What They Learned: Sarah Weill-Jones ’26

Sarah Weill-Jones ’26 has long been interested in what disease reveals about the societies it affects, and not just clinically. A classical cultures and society major with a minor in health studies, Weill-Jones had previously researched the Plague of Athens, but for their senior thesis, they wanted to go much deeper. 

“From Justinian to Billy Graham: Politicizing Plague in Antiquity and the Modern Era” traces how authority figures across centuries have used epidemics as a tool of political and religious control. Weill-Jones’ work draws a throughline between two moments separated by nearly 1,500 years: the reign of the Byzantine Emperor Justinian during the first outbreak of the Black Death, and the HIV/AIDS crisis of the 1980s. 

In both cases, Weill-Jones says, authority figures blamed gay people for the onset of disease, leveraging the biblical story of Sodom and Gomorrah to frame plague as divine punishment for their behavior. Justinian wielded rhetoric to suppress political dissent after a period of rioting and unrest, while modern-day preachers like Billy Graham deployed it to push back against civil rights and sexual liberation movements, they say. The consequences were devastating in both cases, leaving thousands of gay people dead and entire communities ostracized.

“My biggest takeaway from the project was that deviancy, in many different forms, threatens both religious and political figures across centuries,” Weill-Jones says. “Though punishments may differ, the persecution perceived deviants suffer ostracizes them for millennia.”

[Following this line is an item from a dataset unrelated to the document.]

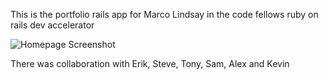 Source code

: This is the portfolio rails app for Marco Lindsay in the code fellows ruby on rails dev accelerator

![Homepage Screenshot](http://imgur.com/wzsaY9a.png)

There was collaboration with Erik, Steve, Tony, Sam, Alex and Kevin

Weill-Jones’s advisor, Associate Professor and Chair of Classics Matthew Farmer, met with them weekly throughout the process, suggesting sources and helping develop the project’s analytical framework. Research and Instruction Librarian Paul Turner also provided assistance along the way. Weill-Jones also credits their friends, particularly those outside classics, as essential sounding boards, which ensured their work remained accessible to all readers.

The thesis reshaped Weill-Jones’s understanding of how history functions. They initially assumed that 1980s preachers had unknowingly echoed Justinian’s actions, an act of history repeating itself. But the research led them to a more unsettling conclusion: bad actors may deliberately study the past to search for persecution strategies. “History can act not just as a lesson for what one mustn’t do,” Weill-Jones says, “but for bad actors, it can be a lesson in how to persecute.”

Weill-Jones will take that insight into a legal career focused on public-interest work. After graduation, they plan to serve as an ADA compliance and accessibility consultant for Birnbaum Interpreting Services, as director of disability justice and accessibility for the New York City nonprofit Mentor A Promise, and as an immigration paralegal at Klasko Immigration Law Partners. Later, Weill-Jones plans to pursue law school and focus on serving disabled individuals. 

Their background in Latin, and the knowledge that many American laws targeting queer populations are rooted in ancient history, feels directly relevant as they step away from the College. “I believe that there is always more to learn from antiquity, and I intend to use that knowledge as my basis for how I continue to move through the world,” Weill-Jones says.